High: Completely blocks me.

2. Environment:

Ray version: 2.49.1
Python version: 3.12.11
OS: Ubuntu

Hello, all. I’ve been working on a high-fidelity implementation of AlphaStar’s league algorithm within RLlib, and I think I’ve gotten pretty close, reconciling the differences between the paper and the released pseudocode, and accounting for the eccentricities of applying their algorithm to my target environment, which has a high enough draw rate that I had to change the PFSP implementation a bit to compensate. However, I think I’ve hit a roadblock in terms of infrastructure:

AlphaStar, notably, differentiates the ‘student’ agent from the ‘teacher’ agent, when assigning matches. The main exploiter will target the main agent the majority of the time, but the results of these matches are used only to optimize the exploiter, whereas main is only updated when it specifically looks for a challenging exploiter. This ensures that poorly-performing exploiters do not constitute a disproportionate share of the main agent’s training data. If this measure were not taken, it would lead to training collapse, as seen in my current results (shown below).^[1]

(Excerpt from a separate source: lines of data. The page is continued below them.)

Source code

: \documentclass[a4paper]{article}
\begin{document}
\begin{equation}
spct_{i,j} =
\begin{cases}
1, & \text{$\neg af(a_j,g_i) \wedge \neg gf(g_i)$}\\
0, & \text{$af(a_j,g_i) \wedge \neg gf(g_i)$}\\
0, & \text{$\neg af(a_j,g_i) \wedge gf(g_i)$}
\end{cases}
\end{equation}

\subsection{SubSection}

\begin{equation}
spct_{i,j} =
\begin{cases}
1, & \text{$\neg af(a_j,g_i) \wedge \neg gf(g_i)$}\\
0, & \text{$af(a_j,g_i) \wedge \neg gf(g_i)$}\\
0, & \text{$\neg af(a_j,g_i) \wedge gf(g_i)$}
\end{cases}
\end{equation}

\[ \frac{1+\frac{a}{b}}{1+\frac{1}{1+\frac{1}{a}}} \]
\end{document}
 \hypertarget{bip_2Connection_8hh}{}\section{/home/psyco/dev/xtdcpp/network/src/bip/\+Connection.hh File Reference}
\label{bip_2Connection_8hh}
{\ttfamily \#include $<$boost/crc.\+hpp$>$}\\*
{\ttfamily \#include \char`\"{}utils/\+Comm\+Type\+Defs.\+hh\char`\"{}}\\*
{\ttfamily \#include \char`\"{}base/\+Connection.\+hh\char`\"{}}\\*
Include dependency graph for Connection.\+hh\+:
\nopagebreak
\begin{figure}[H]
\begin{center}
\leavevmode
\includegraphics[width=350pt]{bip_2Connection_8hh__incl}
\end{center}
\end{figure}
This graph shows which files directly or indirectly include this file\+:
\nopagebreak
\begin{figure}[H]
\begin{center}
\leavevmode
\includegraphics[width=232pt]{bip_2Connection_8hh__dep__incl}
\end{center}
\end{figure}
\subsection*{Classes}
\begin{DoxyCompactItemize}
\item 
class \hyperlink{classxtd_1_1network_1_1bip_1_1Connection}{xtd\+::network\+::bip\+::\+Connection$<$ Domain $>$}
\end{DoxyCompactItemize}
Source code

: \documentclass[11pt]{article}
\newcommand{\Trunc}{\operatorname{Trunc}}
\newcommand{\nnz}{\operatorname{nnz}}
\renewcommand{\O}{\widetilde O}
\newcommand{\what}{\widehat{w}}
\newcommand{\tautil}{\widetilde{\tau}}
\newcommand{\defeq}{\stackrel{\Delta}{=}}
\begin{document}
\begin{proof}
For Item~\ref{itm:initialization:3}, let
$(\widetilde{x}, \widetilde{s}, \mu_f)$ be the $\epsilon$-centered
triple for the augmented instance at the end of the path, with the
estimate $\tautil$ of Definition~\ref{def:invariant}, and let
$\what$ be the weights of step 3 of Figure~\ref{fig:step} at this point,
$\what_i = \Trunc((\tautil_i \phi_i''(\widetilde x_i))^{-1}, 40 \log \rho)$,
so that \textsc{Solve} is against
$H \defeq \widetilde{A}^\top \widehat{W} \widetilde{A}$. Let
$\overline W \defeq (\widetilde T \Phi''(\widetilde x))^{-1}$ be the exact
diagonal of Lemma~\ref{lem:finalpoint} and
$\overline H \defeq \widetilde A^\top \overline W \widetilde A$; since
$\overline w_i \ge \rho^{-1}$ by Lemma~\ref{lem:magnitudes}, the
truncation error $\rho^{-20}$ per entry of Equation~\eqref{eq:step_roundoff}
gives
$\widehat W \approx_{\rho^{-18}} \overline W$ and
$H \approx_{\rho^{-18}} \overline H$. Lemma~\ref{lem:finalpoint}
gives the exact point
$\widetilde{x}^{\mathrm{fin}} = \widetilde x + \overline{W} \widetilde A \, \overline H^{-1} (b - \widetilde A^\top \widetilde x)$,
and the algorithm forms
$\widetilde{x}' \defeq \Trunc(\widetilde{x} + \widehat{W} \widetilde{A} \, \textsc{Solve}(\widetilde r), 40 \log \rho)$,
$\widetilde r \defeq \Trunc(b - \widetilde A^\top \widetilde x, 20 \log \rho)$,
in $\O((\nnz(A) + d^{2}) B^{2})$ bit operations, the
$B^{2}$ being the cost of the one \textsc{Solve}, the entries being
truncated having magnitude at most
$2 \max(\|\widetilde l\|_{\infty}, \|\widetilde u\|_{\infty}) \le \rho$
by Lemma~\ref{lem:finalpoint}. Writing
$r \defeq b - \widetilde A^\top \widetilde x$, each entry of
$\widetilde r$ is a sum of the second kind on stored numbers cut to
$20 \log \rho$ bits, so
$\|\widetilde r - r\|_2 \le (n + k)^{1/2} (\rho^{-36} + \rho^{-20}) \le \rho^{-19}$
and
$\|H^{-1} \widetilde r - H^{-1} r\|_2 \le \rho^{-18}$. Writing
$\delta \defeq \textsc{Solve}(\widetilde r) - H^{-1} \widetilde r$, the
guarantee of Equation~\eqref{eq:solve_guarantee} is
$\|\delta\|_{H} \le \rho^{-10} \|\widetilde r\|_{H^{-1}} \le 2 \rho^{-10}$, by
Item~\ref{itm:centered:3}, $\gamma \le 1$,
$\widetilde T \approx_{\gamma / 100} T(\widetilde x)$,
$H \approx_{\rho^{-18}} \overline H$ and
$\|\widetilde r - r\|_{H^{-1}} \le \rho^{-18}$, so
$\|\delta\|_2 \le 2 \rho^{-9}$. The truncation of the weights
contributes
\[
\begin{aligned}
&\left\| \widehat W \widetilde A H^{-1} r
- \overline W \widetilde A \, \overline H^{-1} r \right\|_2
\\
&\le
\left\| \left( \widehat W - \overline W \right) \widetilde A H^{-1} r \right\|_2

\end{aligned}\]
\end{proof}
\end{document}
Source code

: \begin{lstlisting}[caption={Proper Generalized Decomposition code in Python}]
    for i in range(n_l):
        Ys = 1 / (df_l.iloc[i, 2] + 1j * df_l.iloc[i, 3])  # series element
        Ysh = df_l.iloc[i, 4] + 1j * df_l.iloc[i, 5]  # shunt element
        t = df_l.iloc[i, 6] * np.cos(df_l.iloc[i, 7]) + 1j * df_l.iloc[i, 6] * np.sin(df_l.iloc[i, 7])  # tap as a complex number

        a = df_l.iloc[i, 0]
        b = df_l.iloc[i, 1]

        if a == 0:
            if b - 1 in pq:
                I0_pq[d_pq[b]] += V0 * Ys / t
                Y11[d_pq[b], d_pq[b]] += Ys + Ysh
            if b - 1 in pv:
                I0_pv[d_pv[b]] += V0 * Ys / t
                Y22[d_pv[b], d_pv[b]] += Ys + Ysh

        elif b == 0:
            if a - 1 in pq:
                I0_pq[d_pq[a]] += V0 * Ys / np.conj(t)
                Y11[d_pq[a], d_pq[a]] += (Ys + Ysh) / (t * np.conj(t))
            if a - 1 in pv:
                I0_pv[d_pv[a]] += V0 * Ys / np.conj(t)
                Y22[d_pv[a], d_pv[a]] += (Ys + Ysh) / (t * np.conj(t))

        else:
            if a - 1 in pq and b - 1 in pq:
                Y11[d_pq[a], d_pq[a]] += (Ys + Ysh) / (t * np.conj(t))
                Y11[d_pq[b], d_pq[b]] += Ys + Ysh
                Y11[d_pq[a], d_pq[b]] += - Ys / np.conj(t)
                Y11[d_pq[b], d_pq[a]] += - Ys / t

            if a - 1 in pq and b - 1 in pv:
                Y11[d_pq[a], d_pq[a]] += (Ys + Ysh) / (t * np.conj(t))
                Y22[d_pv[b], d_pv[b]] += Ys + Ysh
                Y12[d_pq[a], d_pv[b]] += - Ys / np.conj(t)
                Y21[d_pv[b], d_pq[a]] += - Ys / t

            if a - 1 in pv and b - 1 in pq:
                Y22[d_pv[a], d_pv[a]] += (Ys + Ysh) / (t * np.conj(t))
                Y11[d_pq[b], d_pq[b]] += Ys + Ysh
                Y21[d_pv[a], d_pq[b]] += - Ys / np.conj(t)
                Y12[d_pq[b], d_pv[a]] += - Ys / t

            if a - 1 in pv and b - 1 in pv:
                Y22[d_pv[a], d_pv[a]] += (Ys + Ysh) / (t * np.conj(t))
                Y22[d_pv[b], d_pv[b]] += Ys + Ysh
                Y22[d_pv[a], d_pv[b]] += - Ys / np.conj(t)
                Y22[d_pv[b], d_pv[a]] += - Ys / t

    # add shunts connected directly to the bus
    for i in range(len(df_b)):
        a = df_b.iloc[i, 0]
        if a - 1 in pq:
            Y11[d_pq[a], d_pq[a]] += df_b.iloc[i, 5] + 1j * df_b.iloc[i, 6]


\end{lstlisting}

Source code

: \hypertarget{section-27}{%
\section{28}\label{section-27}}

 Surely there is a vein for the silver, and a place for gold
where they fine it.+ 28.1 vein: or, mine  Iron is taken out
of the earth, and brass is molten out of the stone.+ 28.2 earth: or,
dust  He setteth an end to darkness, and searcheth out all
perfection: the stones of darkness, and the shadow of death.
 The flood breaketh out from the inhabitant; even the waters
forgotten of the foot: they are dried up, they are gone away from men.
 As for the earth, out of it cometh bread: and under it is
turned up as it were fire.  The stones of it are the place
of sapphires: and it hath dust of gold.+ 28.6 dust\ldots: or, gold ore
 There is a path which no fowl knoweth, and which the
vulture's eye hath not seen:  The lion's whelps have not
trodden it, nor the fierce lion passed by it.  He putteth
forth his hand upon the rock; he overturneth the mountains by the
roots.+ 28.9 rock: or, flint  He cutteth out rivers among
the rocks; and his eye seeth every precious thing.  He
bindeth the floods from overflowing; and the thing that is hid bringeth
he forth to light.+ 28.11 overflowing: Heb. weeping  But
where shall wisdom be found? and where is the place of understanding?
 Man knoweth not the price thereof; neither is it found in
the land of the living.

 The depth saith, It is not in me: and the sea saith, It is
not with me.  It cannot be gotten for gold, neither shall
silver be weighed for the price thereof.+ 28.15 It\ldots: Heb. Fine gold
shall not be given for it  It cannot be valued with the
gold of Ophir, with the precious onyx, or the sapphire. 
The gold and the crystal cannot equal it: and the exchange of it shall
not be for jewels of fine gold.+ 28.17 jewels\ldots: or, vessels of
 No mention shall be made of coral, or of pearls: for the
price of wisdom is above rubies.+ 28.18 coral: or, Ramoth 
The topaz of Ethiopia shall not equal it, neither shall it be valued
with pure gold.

As the exploiter falls behind with no means of catching up, main is increasingly incentivized to pursue suboptimal strategies that exploit its failings but leave it vulnerable to stronger opponents.

Ideally, I would like to be able to specify in my agent_to_module_mapping_fn that agent_to_train should update its weights after the episode, whereas its opponent, even if it is included in policies_to_train, should not be updated. I expect that my solution will have to be a little hacky to deal with such an unconventional ask, but I feel like there must be a preferred way to do this, which is more elegant than its alternatives. Any advice would be greatly appreciated.

def atm_fn(agent_id, episode, **kwargs):
    eid = hash(episode.id_)
    rng = np.random.default_rng(seed=abs(eid))
    r1 = rng.random()
    # The learning agent this episode is 'for', distributed evenly b/t agents
    agent_to_train = "main" if (r1 < 1/3) else "main_exploiter" if (r1 < 2/3) else "league_exploiter"
    if (eid % 2 == 0) != (agent_id==1):
      return agent_to_train
    # Select an opponent.
    if (agent_to_train=="main"): # opponents for main
      rand = rng.random()
      if (rand < .35): # 35% self play
        return "main"
      elif (rand < .85): # 50% PFSP (any other agent)
        valid_options = filter(lambda s: s!='main', agent_names)
      else: # 15% any agent with > 70% WR against main, or SP if none
        valid_options =list(filter(lambda s: wr[s]['main'] > 0.7, agent_names))
        if (len(valid_options)==0):
          return "main"
    elif (agent_to_train=="main_exploiter"): # opponents for ME
      wr_thresh_me = wr["main"]["main_exploiter"] / 9 # w/w+l >= 10%
      if (wr["main_exploiter"]["main"] > wr_thresh_me and rng.random() > .5):
        return "main" # 50% play versus main, if it's doing well
      # Otherwise PFSP against main's past copies
      valid_options = filter(lambda s: s[:6] == 'main_v', agent_names)
    else: # opponents for LE (all past players; fig 1)
      valid_options = filter(lambda s: '_v' in s, agent_names)
    # Run PFSP on our options
    valid_options = filter(lambda s: s not in just_added, valid_options)
    return pfsp(agent_to_train, list(valid_options), wr, rng)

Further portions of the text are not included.